Review for NeurIPS paper: Federated Bayesian Optimization via Thompson Sampling

NeurIPS 2020

Federated Bayesian Optimization via Thompson Sampling

Review 1

Summary and Contributions: * The paper studies collaborative Bayesian Optimization in a Federated Learning setting. * The core idea is to utilize random Fourier feature approximations of GPs to avoid exchanging raw observations * The paper derives regret bounds for the approach, and compares its empirical performance to that of some (not really appropriate) alternatives in simulations.

Strengths: * This paper provides an interesting view of Bayesian Optimization in the context of Federated Learning, and seems practically relevant (though I note my limited exposure in this domain). * Using RFF GPs is an elegant way to ensure data is not shared between agents * The theoretical contribution of the regret bound appears sound, albeit not particularly surprising (see below).

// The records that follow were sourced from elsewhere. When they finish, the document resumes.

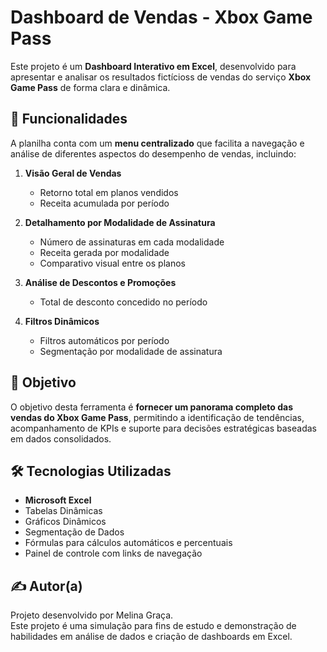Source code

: # Dashboard de Vendas - Xbox Game Pass

Este projeto é um **Dashboard Interativo em Excel**, desenvolvido para apresentar e analisar os resultados fictícioss de vendas do serviço **Xbox Game Pass** de forma clara e dinâmica.

## 📌 Funcionalidades

A planilha conta com um **menu centralizado** que facilita a navegação e análise de diferentes aspectos do desempenho de vendas, incluindo:

1. **Visão Geral de Vendas**
   - Retorno total em planos vendidos
   - Receita acumulada por período

2. **Detalhamento por Modalidade de Assinatura**
   - Número de assinaturas em cada modalidade 
   - Receita gerada por modalidade
   - Comparativo visual entre os planos

3. **Análise de Descontos e Promoções**
   - Total de desconto concedido no período

4. **Filtros Dinâmicos**
   - Filtros automáticos por período
   - Segmentação por modalidade de assinatura

## 🎯 Objetivo

O objetivo desta ferramenta é **fornecer um panorama completo das vendas do Xbox Game Pass**, permitindo a identificação de tendências, acompanhamento de KPIs e suporte para decisões estratégicas baseadas em dados consolidados.

## 🛠️ Tecnologias Utilizadas

- **Microsoft Excel**
- Tabelas Dinâmicas
- Gráficos Dinâmicos
- Segmentação de Dados
- Fórmulas para cálculos automáticos e percentuais
- Painel de controle com links de navegação


## ✍️ Autor(a)

Projeto desenvolvido por Melina Graça.  
Este projeto é uma simulação para fins de estudo e demonstração de habilidades em análise de dados e criação de dashboards em Excel.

Weaknesses: * The sublinear asymptotic regret bound is not particularly interesting, as it hinges on the sequence p_t converging to 1, meaning that information contributed by other agents will asymptotically be washed out by purely the agent's own information. So without the specifics of the bound, this is very intuitive, and since BO is a global optimization methodology there isn't concern that the agent will get stuck in some minimum that would prevent it from recovering from being mislead early on. However, the specific form of the bound does provide some insight into the dependency on the number of features. * The comparison with RGPE and TAF do not really seem appropriate, as those methods were never developed with the setting considered in this paper in mind. If these are the only points of comparison it's fine to have them in the paper, but the authors should state clearly that the provided comparisons are really against non-competing methods. * The authors only consider RFF, wheres it seems that a number of other models (stochastic variational GPs, inducing point methods) could be used as alternative ways of avoiding to share raw observations between agents.

Correctness: * The theoretical contribution of the regret bound appears sound * The empirical results are presented well, though further details on the simulation environment would be helpful to better understand the results. * The authors state that "when x_t is selected using \omega_n from an agent, FTS only needs to solve a linear optimization problem of dimension M" - This seems wrong to me, as the cosine non-linearities in the FFs would imply that this is a (hard) nonlinear optimization problem.

Clarity: * The paper is quite well written, and is relatively easy to follow. * I feel that the authors should provide more intuition for why FTS performs better than TS. Essentially, my understanding here is that each agent benefits (albeit implicitly) from having (N+1) times as many observations. This should be discussed in the paper. Also, the results will depend heavily on simulation environment, which should be discussed in more detail.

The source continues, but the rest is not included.